Ey paralel yapı ve başındakiler, beddualar ediyorsunuz. Varın siz beddua edin, biz bedduaya lanet, dualara evet diyoruz.
İstediğin kadar beddua et. Yurtlarda yavruları bedduaya kaldırıyorlar. Hale bakın. Bu ne zillettir, bu nerelere düşüştür.
Adli raporu ortada, her şey ortada. Ama biz sabrediyoruz. Şu anda bir medya grubu bu bacımızı maalesef o paralel örgütle birlikte böyle bir şey olmadığına inandırmaya çalışıyor. Aile nedir, çoluk çocuk nedir bilmez, onun böyle bir derdi yok. Çocuk nedir biz biliriz
‘’Türkün örfünde kadına el uzatmak yoktur.’’ Sen zaten Gezicilerle hareket ettin. Bunu Geziciler yaptı. Bunu o başörtülü bacıma yaptılar.
Bu medyaya, bu köşe yazarlarına, yorumcular, CHP ve MHP’ye talimat verdi. Düğmeye bastı. Koro halinde o kızımıza saldırıyorlar. Hak tecelli edecek. Bunlar talimatla yapılıyor. 17 Aralık darbe girişimi Gezi olaylarının devamıdır.
Sivas’a hiç şehit cenazesi geliyor mu? Bunlar kandan beslenen vampirler.

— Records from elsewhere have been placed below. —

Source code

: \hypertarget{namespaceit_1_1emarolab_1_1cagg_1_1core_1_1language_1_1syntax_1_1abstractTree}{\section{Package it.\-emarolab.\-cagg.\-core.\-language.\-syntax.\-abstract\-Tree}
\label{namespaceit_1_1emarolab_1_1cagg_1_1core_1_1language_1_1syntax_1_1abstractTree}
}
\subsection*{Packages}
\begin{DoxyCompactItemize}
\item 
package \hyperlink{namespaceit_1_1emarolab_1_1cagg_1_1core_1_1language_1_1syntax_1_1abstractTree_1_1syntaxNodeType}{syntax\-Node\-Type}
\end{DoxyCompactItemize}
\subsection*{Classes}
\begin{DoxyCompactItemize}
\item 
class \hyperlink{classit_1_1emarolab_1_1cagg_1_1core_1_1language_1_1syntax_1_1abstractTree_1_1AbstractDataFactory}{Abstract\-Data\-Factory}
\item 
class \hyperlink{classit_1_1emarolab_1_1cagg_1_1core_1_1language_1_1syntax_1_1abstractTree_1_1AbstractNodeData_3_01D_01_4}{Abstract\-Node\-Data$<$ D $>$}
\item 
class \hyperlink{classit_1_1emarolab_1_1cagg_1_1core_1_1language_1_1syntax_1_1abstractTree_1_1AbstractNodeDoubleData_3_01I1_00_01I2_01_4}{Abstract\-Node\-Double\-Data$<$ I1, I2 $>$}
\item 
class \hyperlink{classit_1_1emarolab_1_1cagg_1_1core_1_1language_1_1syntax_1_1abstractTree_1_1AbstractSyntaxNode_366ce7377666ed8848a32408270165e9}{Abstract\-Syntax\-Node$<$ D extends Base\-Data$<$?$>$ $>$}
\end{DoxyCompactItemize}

Bizim zorlamamızla o da birkaç kere ancak Sivas’ın doğusuna geçebildi. Bir kez Hakkari’ye gitti bu CHP’nin başı. Türk Bayrağı’nı sallayamadı biliyor musun? Dün partimin gençlerine Hakkari’de saldırdılar. Ey Hakkari’de gururla gezdiğini ortaya koyan siyasi parti siz böyle mi seçim yapacaksınız. Böyle taşla, molotofla kalkacaksın partimin gençlik kollarına saldıracaksın. Demokrasi bu değil. Partinizin adının Barış Demokrasi olması bir şey ifade etmez. Asıl olan uygulama.
30 Mart’ta Gezici vandallara karşı sizler sözünüzü söyleyeceksiniz. O paralel örgüte son sözünüzü söyleyeceksiniz. CHP esersizlik, BDP gerilim, MHP hakaret siyasi, Ak Parti hizmet siyasetidir.
Bu genç kızlarımız neler çekti? Ben babayım. Benim kızlarımı da İmam hatipin kapısından çevirdiler. Başınızı açacaksınız dediler. Başlarını açmadıkları için vatanında okuyamadı. Öz yurdunda garipsin, öz yurdunda parya. Biz bunları yaşadık. Bu da bir çok şeylere vesile oldu. Neden yıllarca o zulmü yaptılar. Hani özgürlükçüydü bunlar. Bu CHP mi özgürlükçü. Şimdi bir tane başı örtülü hanım kardeşimizi belediye başkan adayı yaptı. Hamdolsun bugünleri de gördük.